Max Scherzer is going to be a Met for at least the next two years, possibly three. He’s going to make more money each of those years than anyone who has ever played baseball has made. And he’s almost certainly going to make his New York debut against the Nationals franchise he helped lead to their first championship.

Happy Monday, everybody!

What was percolating late Sunday night was finalized early this afternoon: Scherzer is signing with the Mets, a massive three-year, $130 million contract that includes an opt-out provision, according to multiple reports. At more than $43 million per season, Scherzer will be the highest-paid player in the sport by a longshot. And he’ll be that through age 40, when this new deal expires.

It’s a fairly shocking conclusion to what turned into a pretty quick free agency period for the three-time Cy Young Award winner, who was motivated to sign this record-setting deal before the current collective bargaining agreement expires late Wednesday night, at which point Major League Baseball owners are expected to institute a lockout that could turn the rest of the winter dead.

Scherzer, traded by the Nationals to the Dodgers in July as part of their massive roster overhaul, always suggested his No. 1 priority was to play for a team that gave him the best chance at winning another World Series ring. That fact, combined with the Dodgers’ huge financial resources, seemed to make a return to L.A. the likeliest outcome for the right-hander.

But in swooped the Mets, who under new owner Steve Cohen are desperate to try to turn what has recently been viewed around baseball as the sport’s most dysfunctional franchise into a championship contender again, with a jaw-dropping offer.

New York offered both the dollars and (perhaps more importantly) the years Scherzer and agent Scott Boras were seeking. The Dodgers, Angels, Giants and any other clubs that may have been in the running weren’t willing to put together that combination and convince him to sign with them.

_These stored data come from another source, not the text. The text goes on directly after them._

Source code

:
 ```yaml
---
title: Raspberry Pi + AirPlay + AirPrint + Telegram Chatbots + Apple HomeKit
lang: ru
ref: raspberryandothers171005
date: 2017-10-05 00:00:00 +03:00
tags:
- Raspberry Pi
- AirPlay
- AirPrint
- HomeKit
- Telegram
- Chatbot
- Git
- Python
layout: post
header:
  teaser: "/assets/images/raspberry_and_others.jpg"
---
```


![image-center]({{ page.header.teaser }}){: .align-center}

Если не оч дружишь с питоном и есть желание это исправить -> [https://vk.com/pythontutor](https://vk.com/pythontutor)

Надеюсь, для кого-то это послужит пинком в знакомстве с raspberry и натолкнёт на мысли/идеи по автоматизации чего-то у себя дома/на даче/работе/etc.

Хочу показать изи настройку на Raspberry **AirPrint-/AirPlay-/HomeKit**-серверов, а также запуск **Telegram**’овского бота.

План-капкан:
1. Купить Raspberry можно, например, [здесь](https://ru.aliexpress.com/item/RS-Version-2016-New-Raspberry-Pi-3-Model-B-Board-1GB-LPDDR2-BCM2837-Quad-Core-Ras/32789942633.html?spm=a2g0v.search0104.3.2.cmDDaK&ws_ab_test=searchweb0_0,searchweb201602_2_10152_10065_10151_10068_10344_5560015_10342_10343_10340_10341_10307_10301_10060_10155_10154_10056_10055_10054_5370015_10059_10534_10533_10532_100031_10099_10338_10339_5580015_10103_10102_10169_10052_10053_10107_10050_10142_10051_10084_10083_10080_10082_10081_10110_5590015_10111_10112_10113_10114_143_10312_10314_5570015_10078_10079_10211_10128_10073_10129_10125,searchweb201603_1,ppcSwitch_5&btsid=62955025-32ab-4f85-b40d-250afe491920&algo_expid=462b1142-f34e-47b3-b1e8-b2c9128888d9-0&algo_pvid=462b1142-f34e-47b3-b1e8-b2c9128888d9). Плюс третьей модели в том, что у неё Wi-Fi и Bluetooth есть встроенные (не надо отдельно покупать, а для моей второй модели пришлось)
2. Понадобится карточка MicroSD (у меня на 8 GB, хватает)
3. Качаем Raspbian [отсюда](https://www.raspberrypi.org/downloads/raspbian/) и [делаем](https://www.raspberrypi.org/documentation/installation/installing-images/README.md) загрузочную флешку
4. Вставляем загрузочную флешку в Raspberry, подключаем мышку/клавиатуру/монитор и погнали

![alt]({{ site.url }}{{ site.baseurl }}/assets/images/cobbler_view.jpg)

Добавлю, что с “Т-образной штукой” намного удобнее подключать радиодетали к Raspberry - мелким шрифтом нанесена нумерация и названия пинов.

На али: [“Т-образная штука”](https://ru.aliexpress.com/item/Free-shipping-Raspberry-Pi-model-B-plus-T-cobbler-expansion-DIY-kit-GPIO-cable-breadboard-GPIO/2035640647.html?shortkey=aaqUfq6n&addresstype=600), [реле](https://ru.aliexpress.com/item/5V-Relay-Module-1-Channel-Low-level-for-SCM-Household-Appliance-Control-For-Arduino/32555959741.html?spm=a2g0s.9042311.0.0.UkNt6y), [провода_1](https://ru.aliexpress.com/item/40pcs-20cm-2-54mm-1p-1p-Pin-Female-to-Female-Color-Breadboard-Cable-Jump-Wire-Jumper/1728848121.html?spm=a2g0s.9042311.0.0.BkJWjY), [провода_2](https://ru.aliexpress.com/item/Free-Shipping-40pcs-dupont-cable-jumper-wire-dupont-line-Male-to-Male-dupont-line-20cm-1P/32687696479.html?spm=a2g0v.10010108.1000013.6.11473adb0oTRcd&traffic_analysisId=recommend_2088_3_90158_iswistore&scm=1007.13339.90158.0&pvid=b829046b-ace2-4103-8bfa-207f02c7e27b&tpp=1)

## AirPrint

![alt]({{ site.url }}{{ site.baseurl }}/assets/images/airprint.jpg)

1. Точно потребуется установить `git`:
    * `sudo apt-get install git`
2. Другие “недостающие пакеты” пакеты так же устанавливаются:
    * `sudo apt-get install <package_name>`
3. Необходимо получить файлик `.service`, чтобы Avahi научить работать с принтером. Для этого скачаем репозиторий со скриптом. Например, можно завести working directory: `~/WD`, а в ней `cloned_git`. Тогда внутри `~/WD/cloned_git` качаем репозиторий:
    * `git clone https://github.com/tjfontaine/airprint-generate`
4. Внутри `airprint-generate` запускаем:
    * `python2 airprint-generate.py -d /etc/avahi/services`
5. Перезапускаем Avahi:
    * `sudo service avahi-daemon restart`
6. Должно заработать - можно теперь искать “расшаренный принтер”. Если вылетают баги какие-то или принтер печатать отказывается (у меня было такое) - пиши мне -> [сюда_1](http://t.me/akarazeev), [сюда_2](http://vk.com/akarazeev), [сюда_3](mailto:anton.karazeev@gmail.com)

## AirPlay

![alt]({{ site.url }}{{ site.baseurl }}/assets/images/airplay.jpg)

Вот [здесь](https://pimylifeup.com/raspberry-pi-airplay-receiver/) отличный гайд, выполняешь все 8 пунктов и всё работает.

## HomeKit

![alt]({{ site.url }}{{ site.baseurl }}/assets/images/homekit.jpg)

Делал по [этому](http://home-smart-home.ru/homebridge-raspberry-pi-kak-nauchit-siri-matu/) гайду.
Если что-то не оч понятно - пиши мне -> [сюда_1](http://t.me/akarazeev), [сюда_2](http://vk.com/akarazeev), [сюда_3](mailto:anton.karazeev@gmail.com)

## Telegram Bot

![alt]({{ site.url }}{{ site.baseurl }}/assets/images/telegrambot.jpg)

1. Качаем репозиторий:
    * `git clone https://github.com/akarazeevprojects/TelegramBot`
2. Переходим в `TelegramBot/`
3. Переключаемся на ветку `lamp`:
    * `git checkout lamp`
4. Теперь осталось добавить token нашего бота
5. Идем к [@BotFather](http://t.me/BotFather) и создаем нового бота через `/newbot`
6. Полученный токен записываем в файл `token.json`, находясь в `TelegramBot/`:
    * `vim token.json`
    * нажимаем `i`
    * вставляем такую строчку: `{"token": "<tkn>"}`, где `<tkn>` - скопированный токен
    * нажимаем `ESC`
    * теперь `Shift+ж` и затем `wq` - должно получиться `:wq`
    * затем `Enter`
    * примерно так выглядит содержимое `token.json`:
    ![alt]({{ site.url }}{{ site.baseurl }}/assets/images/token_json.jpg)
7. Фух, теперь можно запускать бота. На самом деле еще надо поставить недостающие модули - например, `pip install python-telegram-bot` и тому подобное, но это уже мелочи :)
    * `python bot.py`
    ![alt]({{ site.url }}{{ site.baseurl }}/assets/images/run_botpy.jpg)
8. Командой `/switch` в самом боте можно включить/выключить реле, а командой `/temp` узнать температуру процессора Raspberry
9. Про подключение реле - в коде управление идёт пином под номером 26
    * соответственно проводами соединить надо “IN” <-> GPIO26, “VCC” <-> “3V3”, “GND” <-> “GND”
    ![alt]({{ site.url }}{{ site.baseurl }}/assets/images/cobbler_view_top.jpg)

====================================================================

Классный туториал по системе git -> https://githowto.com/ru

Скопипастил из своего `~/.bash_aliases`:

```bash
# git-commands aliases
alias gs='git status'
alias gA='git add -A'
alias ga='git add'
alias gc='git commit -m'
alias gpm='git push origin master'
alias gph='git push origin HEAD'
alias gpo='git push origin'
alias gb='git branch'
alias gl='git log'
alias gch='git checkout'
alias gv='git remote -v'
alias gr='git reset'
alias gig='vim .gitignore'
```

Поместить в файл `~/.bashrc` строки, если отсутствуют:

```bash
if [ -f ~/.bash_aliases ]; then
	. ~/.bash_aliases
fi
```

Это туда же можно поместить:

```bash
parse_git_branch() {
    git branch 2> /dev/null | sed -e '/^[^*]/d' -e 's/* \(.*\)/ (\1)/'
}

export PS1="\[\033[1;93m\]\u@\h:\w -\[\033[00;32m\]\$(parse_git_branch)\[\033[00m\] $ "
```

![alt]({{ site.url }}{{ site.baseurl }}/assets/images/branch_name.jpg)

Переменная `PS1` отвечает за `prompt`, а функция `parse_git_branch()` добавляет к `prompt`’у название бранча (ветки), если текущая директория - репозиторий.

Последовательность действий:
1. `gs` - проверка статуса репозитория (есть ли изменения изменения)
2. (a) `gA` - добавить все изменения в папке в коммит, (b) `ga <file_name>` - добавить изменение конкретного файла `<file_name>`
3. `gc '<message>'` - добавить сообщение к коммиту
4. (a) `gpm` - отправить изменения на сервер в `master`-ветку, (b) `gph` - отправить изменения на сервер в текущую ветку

The Mets, to be sure, have plenty of talent and now boast a rotation headlined by Scherzer and Jacob deGrom, who collectively won four straight Cy Young Awards from 2016-19. But they’ve finished with losing records in four of the last five seasons, haven’t finished higher than third in the NL East during that time, just hired their third general manager in a year, have yet to hire a manager for 2022 and have pretty much found every manner possible to make news for the wrong reasons during this prolonged stretch.

Perhaps that played a role in Scherzer securing an opt-out after the 2023 season, giving him the option to leave if things don’t go well. (Or, theoretically, cash in even more if things do go well.)

Thumbnail image for Nats-Park-Dugout-Roof-sidebar.jpgWhatever the case, barring injury Scherzer is going to make his Mets debut in their season-opening series against the Nationals (March 31-April 3 at Citi Field). Depending on their rotation order, he could then make his next start the following weekend when the two teams meet again at Nationals Park (April 7-10).

It’ll become the highest-profile return of a former Nationals player to D.C. since Bryce Harper came back as a member of the Phillies in April 2019. Harper, who turned down the Nats’ deferral-loaded offer of $300 million for a 13-year, $330 million deal in Philadelphia, was booed mercilessly by Washington fans and has continued to receive that treatment every time he’s come back since.

Scherzer’s circumstances include some notable differences - the Nats traded him and made no serious attempt to re-sign him, given the club’s change in direction - but his return as a member of a hated division rival should make for quite an emotional scene on South Capitol Street.